Tal vez la voz que le dijera que iba a ser boxeador nunca existió, porque el destino nunca está escrito de antemano, fue él mismo quien eligió serlo. Luis Enríquez hoy tiene cincuenta y nueve años, mide poco más de un metro ochenta de estatura y se conserva aún delgado. Lo veo pasearse bajo el tinglado del Club Manuel Obligado con su cabello canoso, peinado al costado. Es común  verlo sonriente y de buen humor. Luis ha pertenecido a una de las primeras generaciones de boxeadores en Reconquista. Fue testigo del crecimiento del deporte en el NEA, cuando Reconquista era un punto importante en el circuito boxístico de la región, por aquí pasó el mismo Carlos Monzón: allá a fines de los ‘60, boxeó en el Club Central y en el Club Adelante forjando su gran carrera. El mismo Luis atestigua que conoció personalmente a Nicolino Locche , quien pasó por Reconquista (en calidad de entrenador).

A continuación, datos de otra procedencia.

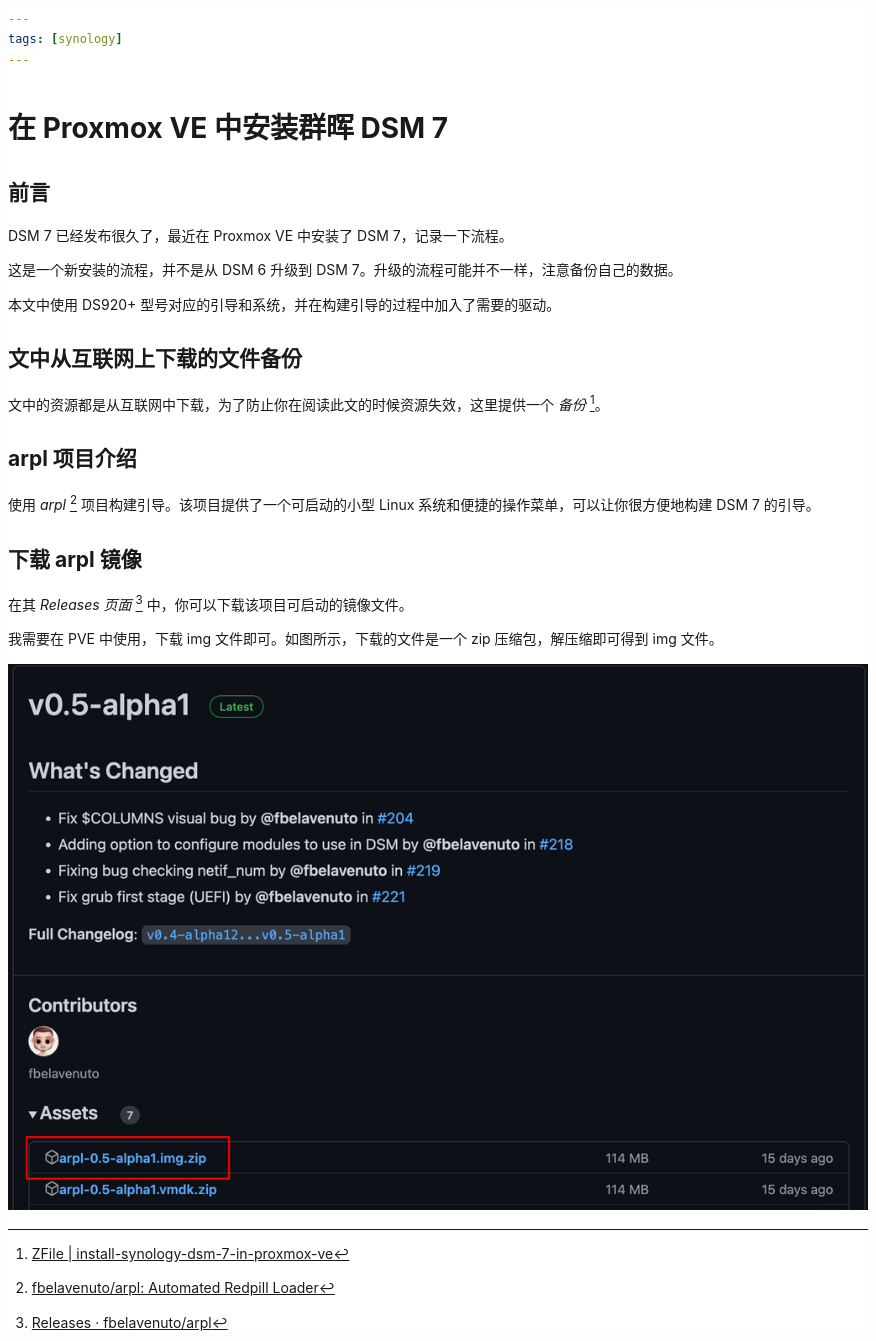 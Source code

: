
 ```yaml
---
tags: [synology]
---
```


# 在 Proxmox VE 中安装群晖 DSM 7

## 前言

DSM 7 已经发布很久了，最近在 Proxmox VE 中安装了 DSM 7，记录一下流程。

这是一个新安装的流程，并不是从 DSM 6 升级到 DSM 7。升级的流程可能并不一样，注意备份自己的数据。

本文中使用 DS920+ 型号对应的引导和系统，并在构建引导的过程中加入了需要的驱动。

## 文中从互联网上下载的文件备份

文中的资源都是从互联网中下载，为了防止你在阅读此文的时候资源失效，这里提供一个 *备份* [^1]。

## arpl 项目介绍

使用 *arpl* [^2] 项目构建引导。该项目提供了一个可启动的小型 Linux 系统和便捷的操作菜单，可以让你很方便地构建 DSM 7 的引导。

## 下载 arpl 镜像

在其 *Releases 页面* [^3] 中，你可以下载该项目可启动的镜像文件。

我需要在 PVE 中使用，下载 img 文件即可。如图所示，下载的文件是一个 zip 压缩包，解压缩即可得到 img 文件。

![image-20221020195744590](2022-10-20-installing-synology-dsm-7-in-proxmox-ve.assets/image-20221020195744590.png)


[^1]: [ZFile | install-synology-dsm-7-in-proxmox-ve](https://zfile.iuok.me/1/articles/install-synology-dsm-7-in-proxmox-ve)
[^2]: [fbelavenuto/arpl: Automated Redpill Loader](https://github.com/fbelavenuto/arpl)
[^3]: [Releases · fbelavenuto/arpl](https://github.com/fbelavenuto/arpl/releases)
[^4]: [在 Proxmox VE 中安装群晖 DSM 6 | 我的学习笔记](2022-06-18-installing-synology-dsm-6-in-proxmox-ve.md#硬盘直通)
[^5]: [Synology Archive Download Site - Index of /download/Os/DSM](https://archive.synology.com/download/Os/DSM) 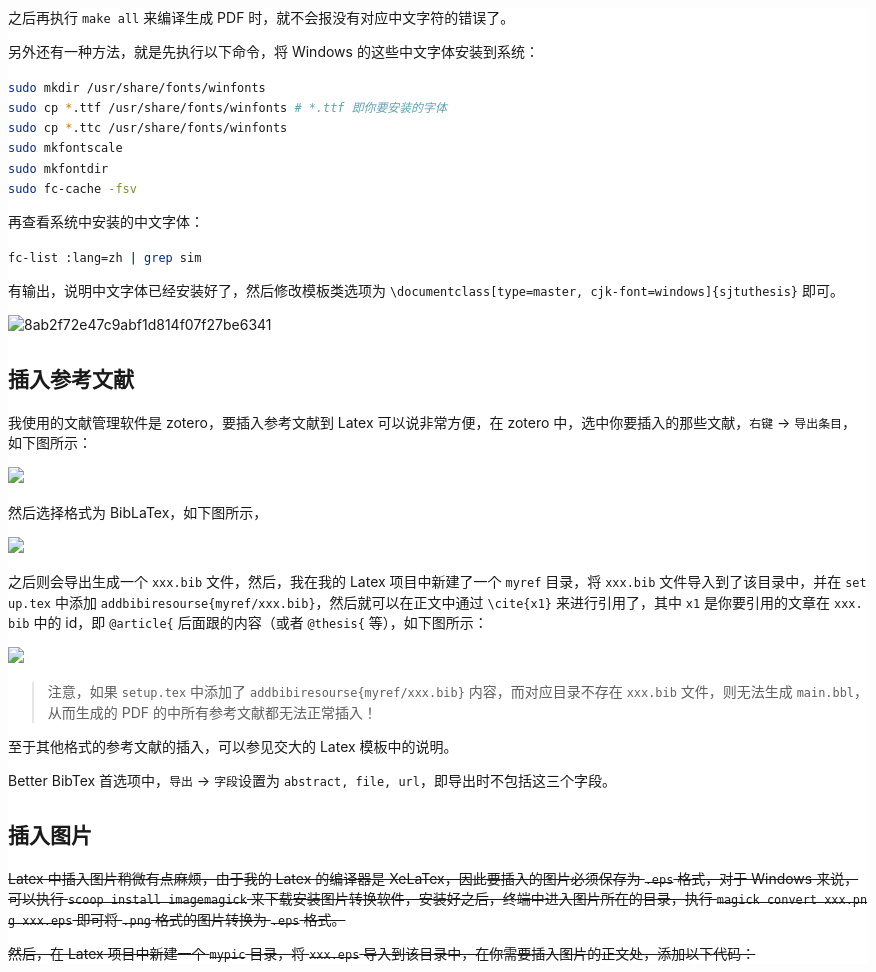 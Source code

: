 之后再执行 `make all` 来编译生成 PDF 时，就不会报没有对应中文字符的错误了。

另外还有一种方法，就是先执行以下命令，将 Windows 的这些中文字体安装到系统：

```sh
sudo mkdir /usr/share/fonts/winfonts
sudo cp *.ttf /usr/share/fonts/winfonts # *.ttf 即你要安装的字体
sudo cp *.ttc /usr/share/fonts/winfonts
sudo mkfontscale
sudo mkfontdir
sudo fc-cache -fsv
```

再查看系统中安装的中文字体：

```sh
fc-list :lang=zh | grep sim
```

有输出，说明中文字体已经安装好了，然后修改模板类选项为 `\documentclass[type=master, cjk-font=windows]{sjtuthesis}` 即可。

![8ab2f72e47c9abf1d814f07f27be6341](https://pic-upyun.zwyyy456.tech/uPic/8ab2f72e47c9abf1d814f07f27be6341.jpg)



## 插入参考文献

我使用的文献管理软件是 zotero，要插入参考文献到 Latex 可以说非常方便，在 zotero 中，选中你要插入的那些文献，`右键` -> `导出条目`，如下图所示：

![](https://pic-upyun.zwyyy456.tech/picgo/20240421113130.png)

然后选择格式为 BibLaTex，如下图所示，

![](https://pic-upyun.zwyyy456.tech/picgo/20240421115332.png)

之后则会导出生成一个 `xxx.bib` 文件，然后，我在我的 Latex 项目中新建了一个 `myref` 目录，将 `xxx.bib` 文件导入到了该目录中，并在 `setup.tex` 中添加 `addbibiresourse{myref/xxx.bib}`，然后就可以在正文中通过 `\cite{x1}` 来进行引用了，其中 `x1` 是你要引用的文章在 `xxx.bib` 中的 id，即 `@article{` 后面跟的内容（或者 `@thesis{` 等），如下图所示：

![](https://pic-upyun.zwyyy456.tech/picgo/20240421115918.png)

> 注意，如果 `setup.tex` 中添加了 `addbibiresourse{myref/xxx.bib}` 内容，而对应目录不存在 `xxx.bib` 文件，则无法生成 `main.bbl`，从而生成的 PDF 的中所有参考文献都无法正常插入！

至于其他格式的参考文献的插入，可以参见交大的 Latex 模板中的说明。

Better BibTex 首选项中，`导出` -> `字段`设置为 `abstract, file, url`，即导出时不包括这三个字段。



## 插入图片

~~Latex 中插入图片稍微有点麻烦，由于我的 Latex 的编译器是 XeLaTex，因此要插入的图片必须保存为 `.eps` 格式，对于 Windows 来说，可以执行 `scoop install imagemagick` 来下载安装图片转换软件，安装好之后，终端中进入图片所在的目录，执行 `magick convert xxx.png xxx.eps` 即可将 `.png` 格式的图片转换为 `.eps` 格式。~~

~~然后，在 Latex 项目中新建一个 `mypic` 目录，将 `xxx.eps` 导入到该目录中，在你需要插入图片的正文处，添加以下代码：~~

Me asegura haber traído el box en la en la sangre. Entre sus recuerdos más tempranos de la infancia se ve buscando en el patio de su casa un sachet de leche, se ve cargándolo de arena para usarlo como bolsa de box. (“Me decían que mi padre era boxeador, mis dos hermanos por parte de mi padre también lo practicaban, también mi hermano de crianza me decía que yo iba a ser boxeador”) el día en que su hermano mayor (“que era como mi papá”) le llevó un par de guantes envueltos en papel de diario. (“Me dijo, Primero tocalo y decime que es, y le dije que era lechuga, me acuerdo como si fuera hoy, su sonrisa, Abrilo. No te imaginas la alegría cuando lo abrí, y vi un par de guantesitos de box, él ya veía lo que me gustaba”.) Su vida cambió.

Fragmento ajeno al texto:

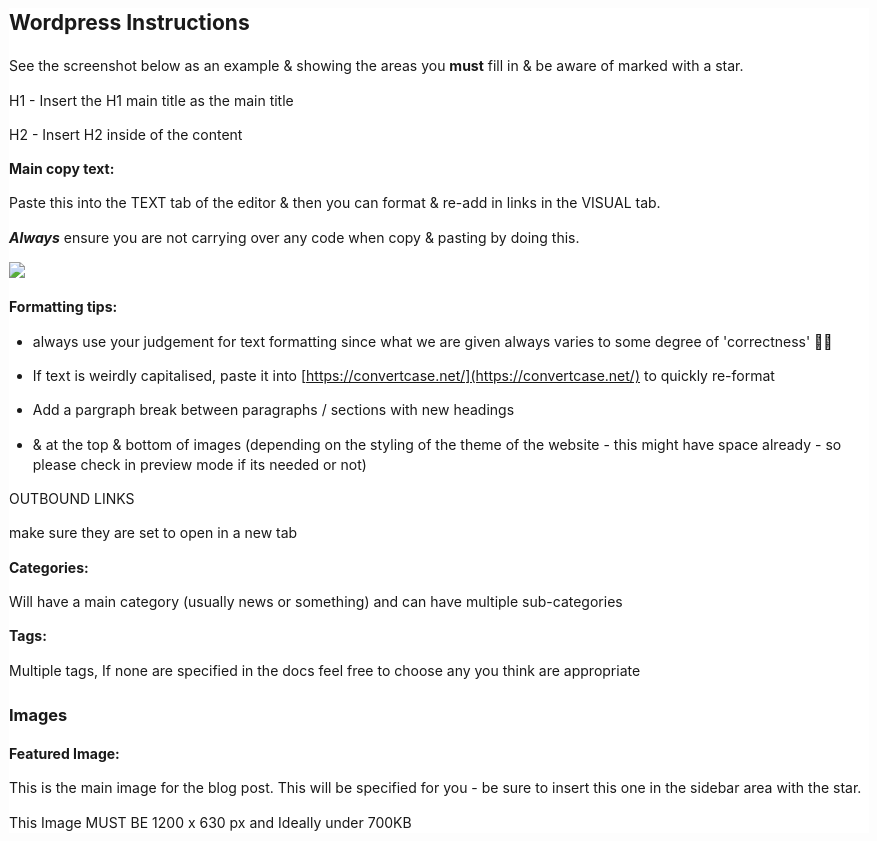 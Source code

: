   

## Wordpress Instructions

See the screenshot below as an example & showing the areas you **must** fill in & be aware of marked with a star.

  

H1 - Insert the H1 main title as the main title

H2 - Insert H2 inside of the content

  

**Main copy text:**

Paste this into the TEXT tab of the editor & then you can format & re-add in links in the VISUAL tab.

_**Always**_ ensure you are not carrying over any code when copy & pasting by doing this.

![](https://images.amplenote.com/e1cde71e-f683-11ec-9feb-26a19382831b/4fcb4f44-7615-4f3f-802c-b7fa8a80e231.png)

  

**Formatting tips:**

-   always use your judgement for text formatting since what we are given always varies to some degree of 'correctness' 🤣🙂
-   If text is weirdly capitalised, paste it into [https://convertcase.net/](https://convertcase.net/) to quickly re-format
    
-   Add a pargraph break between paragraphs / sections with new headings

-   & at the top & bottom of images (depending on the styling of the theme of the website - this might have space already - so please check in preview mode if its needed or not)

OUTBOUND LINKS

make sure they are set to open in a new tab

  

**Categories:**

Will have a main category (usually news or something) and can have multiple sub-categories

  

**Tags:**

Multiple tags, If none are specified in the docs feel free to choose any you think are appropriate

  

### **Images**

**Featured Image:**

This is the main image for the blog post. This will be specified for you - be sure to insert this one in the sidebar area with the star.

This Image MUST BE 1200 x 630 px and Ideally under 700KB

A los 11-12 años le regalaron otro par de guantes acorde al tamaño de sus manos. El boxeo ya no era un juego de chicos, comenzaba a tener otro tinte. Tenía un vecino llamado Juan, que se calzaba los guantes y guanteaban en el patio de su casa. Reconquista tenía las dimensiones de un pueblo, el universo para un niño del interior de un país que alternaba entre dictadura y democracia era mucho más puro, con sus escasas calles asfaltadas, a la vera de una ruta internacional igual de angosta que hoy. En ese tiempo supo que en el Club Platense (cuando todavía quedaba en calle Olessio) entrenaba el Gaucho Bazán. Tenía trece años, trece años era la edad con la cual subió por primera vez a un ring. Declara recordar muy poco de El Gaucho Bazán era un gran boxeador, al igual que su padre. En aquella oportunidad, Luis peleó contra un adversario tres años mayor, y empató.

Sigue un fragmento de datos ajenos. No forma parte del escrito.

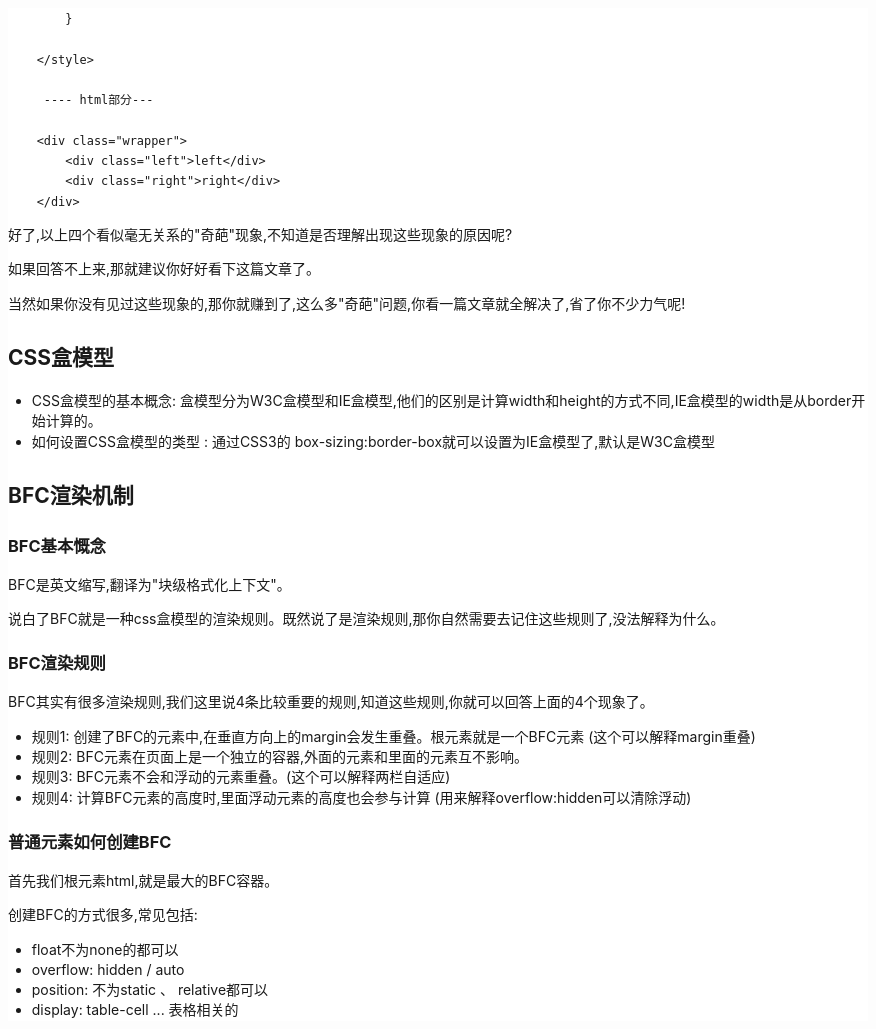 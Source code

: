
 ```
        }

    </style>
    
     ---- html部分---
    
    <div class="wrapper">
        <div class="left">left</div>
        <div class="right">right</div>
    </div>
```



好了,以上四个看似毫无关系的"奇葩"现象,不知道是否理解出现这些现象的原因呢? 

如果回答不上来,那就建议你好好看下这篇文章了。

当然如果你没有见过这些现象的,那你就赚到了,这么多"奇葩"问题,你看一篇文章就全解决了,省了你不少力气呢!




## CSS盒模型


- CSS盒模型的基本概念: 盒模型分为W3C盒模型和IE盒模型,他们的区别是计算width和height的方式不同,IE盒模型的width是从border开始计算的。
- 如何设置CSS盒模型的类型 : 通过CSS3的 box-sizing:border-box就可以设置为IE盒模型了,默认是W3C盒模型


## BFC渲染机制

### BFC基本慨念

BFC是英文缩写,翻译为"块级格式化上下文"。

说白了BFC就是一种css盒模型的渲染规则。既然说了是渲染规则,那你自然需要去记住这些规则了,没法解释为什么。

### BFC渲染规则

BFC其实有很多渲染规则,我们这里说4条比较重要的规则,知道这些规则,你就可以回答上面的4个现象了。

- 规则1: 创建了BFC的元素中,在垂直方向上的margin会发生重叠。根元素<html>就是一个BFC元素 (这个可以解释margin重叠)
- 规则2: BFC元素在页面上是一个独立的容器,外面的元素和里面的元素互不影响。
- 规则3: BFC元素不会和浮动的元素重叠。(这个可以解释两栏自适应)
- 规则4: 计算BFC元素的高度时,里面浮动元素的高度也会参与计算 (用来解释overflow:hidden可以清除浮动)

### 普通元素如何创建BFC

首先我们根元素html,就是最大的BFC容器。

创建BFC的方式很多,常见包括:

- float不为none的都可以
- overflow: hidden  / auto
- position: 不为static 、 relative都可以
- display: table-cell ... 表格相关的
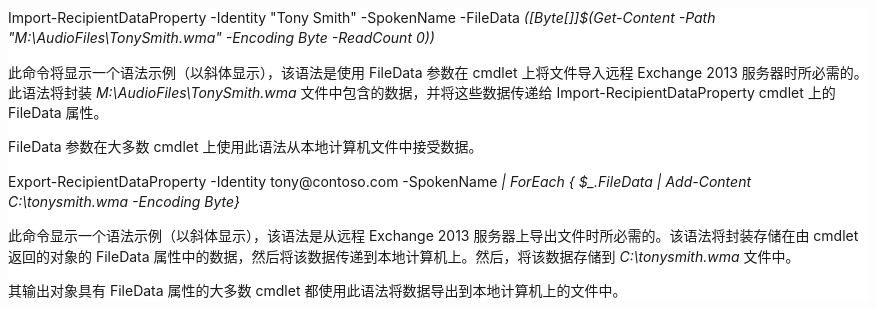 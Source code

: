<td><p>Import-RecipientDataProperty -Identity &quot;Tony Smith&quot; -SpokenName -FileData <em>([Byte[]]$(Get-Content -Path &quot;M:\AudioFiles\TonySmith.wma&quot; -Encoding Byte -ReadCount 0))</em></p></td>
<td><p>此命令将显示一个语法示例（以斜体显示），该语法是使用 FileData 参数在 cmdlet 上将文件导入远程 Exchange 2013 服务器时所必需的。此语法将封装 <em>M:\AudioFiles\TonySmith.wma</em> 文件中包含的数据，并将这些数据传递给 Import-RecipientDataProperty cmdlet 上的 FileData 属性。</p>
<p>FileData 参数在大多数 cmdlet 上使用此语法从本地计算机文件中接受数据。</p></td>
</tr>
<tr class="odd">
<td><p>Export-RecipientDataProperty -Identity tony@contoso.com -SpokenName <em>| ForEach { $_.FileData | Add-Content C:\tonysmith.wma -Encoding Byte}</em></p></td>
<td><p>此命令显示一个语法示例（以斜体显示），该语法是从远程 Exchange 2013 服务器上导出文件时所必需的。该语法将封装存储在由 cmdlet 返回的对象的 FileData 属性中的数据，然后将该数据传递到本地计算机上。然后，将该数据存储到 <em>C:\tonysmith.wma</em> 文件中。</p>
<p>其输出对象具有 FileData 属性的大多数 cmdlet 都使用此语法将数据导出到本地计算机上的文件中。</p></td>
</tr>
</tbody>
</table>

Viajó a Villa Ocampo, con el hijo del Gaucho Bazán. Después hizo un alto hasta cumplir los 15 años, un amigo de Enríquez iba al Club General Obligado que lo invitó a ver cómo se entrenaba y él, sin dudar, un día jueves, fue a mirar. Al día siguiente ya estaba boxeando con el hoy, árbitro de box, Paulo Vega.

Recuerda a un técnico de San Justo que tenía intención de que fuera a entrenar con él, como Luis no quería, era ese mismo técnico quien le llevaba rivales. Entre ellos estaba el Campeón Argentino de 1973, de apellido Merlo, a quien Luis Enríquez le ganó por KO, también a Gorosito, (“también peleé con un campeón provincial de la ciudad de Rafaela, David Frías, Oscar San Juan era su segundo.”) En ese momento, Franco, el gran Marcial Franco, estaba pronto a su retiro (esa figura enigmática y sin embargo tan mencionada en el boxeo local).

Así como debajo del ring estaban los maestros, arriba, estaban los sparrings, los compañeros con quienes aprendía en profundidad las técnicas y mañas, como llaman en la jerga. Luis menciona a otros que sirvieron como ejemplo a seguir, en quien vio otras maneras de golpear y esquivar golpes: el “Chingolo” Encina quien peleó en Chaco contra Víctor Palma.

Luis llegó a las treinta peleas como amateur y su record consta de cuatro ganadas por puntos, cinco perdidas, tres empates, las demás, fueron todas ganadas por la vía rápida o por abandono. No fue un estilista, un boxeador que pule su guardia con los codos pegados al plexo, que ejerce su box con un intrincado trabajo de pies, fue más bien un pegador, con un estilo conciso, parco, efectivo. Un estilo en que me consta habrá estado provisto de buenos jabs de punta de izquierda al pecho, al rostro, y terminar con jabs demoledores, siempre manteniendo una raya imaginaria que el rival no debía cruzar, usando amagues, haciendo que el rival cayera en la trampa, a salir por uno de los flancos cuando el rival quisiera acorralarlo entre las sogas. (“Yo siempre estudiaba a mis rivales. Era muy pensante. Me decía mi entrenador que cuando pegara, que lo hiciera siempre con la izquierda en punta para mantener lejos al rival. Mis piernas eran mi salvación, también cuando me apuraban). Por este vendaval de KO´s fue apodado “Anestesia”. Uno puede preguntarse qué hubiera sido si Anestesia hubiera continuado subiendo y bajando la escalera del cuadrilátero, viéndoselas con un rival que era, en definitiva, él mismo.

Luis recuerda a Valentín Cisera, quien había hablado con el señor Brusa (el entrenador de Monzón y Baldomir), para que fuera a entrenar a Santa Fe, Valentín Cisera estaba dispuesto a ayudarlo a que se ubicara allí. Por cosas de la vida se quedó en Reconquista. Y tras abandonar el boxeo, cuenta Luis que se dedicó a trabajar como albañil, a dominar el oficio. Cambió su vida por otra, cambió de hábitos, abandonó el gimnasio y los cuadriláteros, abandonó esas sacrificadas dietas para llegar al peso, los guanteos. Se abocó a trabajar de albañil, comenzó a fumar, fue padre, se convirtió en jefe de familia. Una carrera intensa, y breve que quedó en la memoria de muchos.

Para finalizar, expertos afirman que cuanto más desarrolladas sean los pueblos, más diversidad de deportes se practicarán, pero el boxeo los trasciende, porque se pone la vida en él y es el dolor el móvil para salir adelante. En lo personal, como un simple aficionado, tuve cierta aprensión a los golpes. Creo que para convertirse en un amateur debe uno aprender a asimilarlos, a concientizarse de que ellos no matan, no paralizan, sino que en muchos sentidos, te vuelven más fuerte.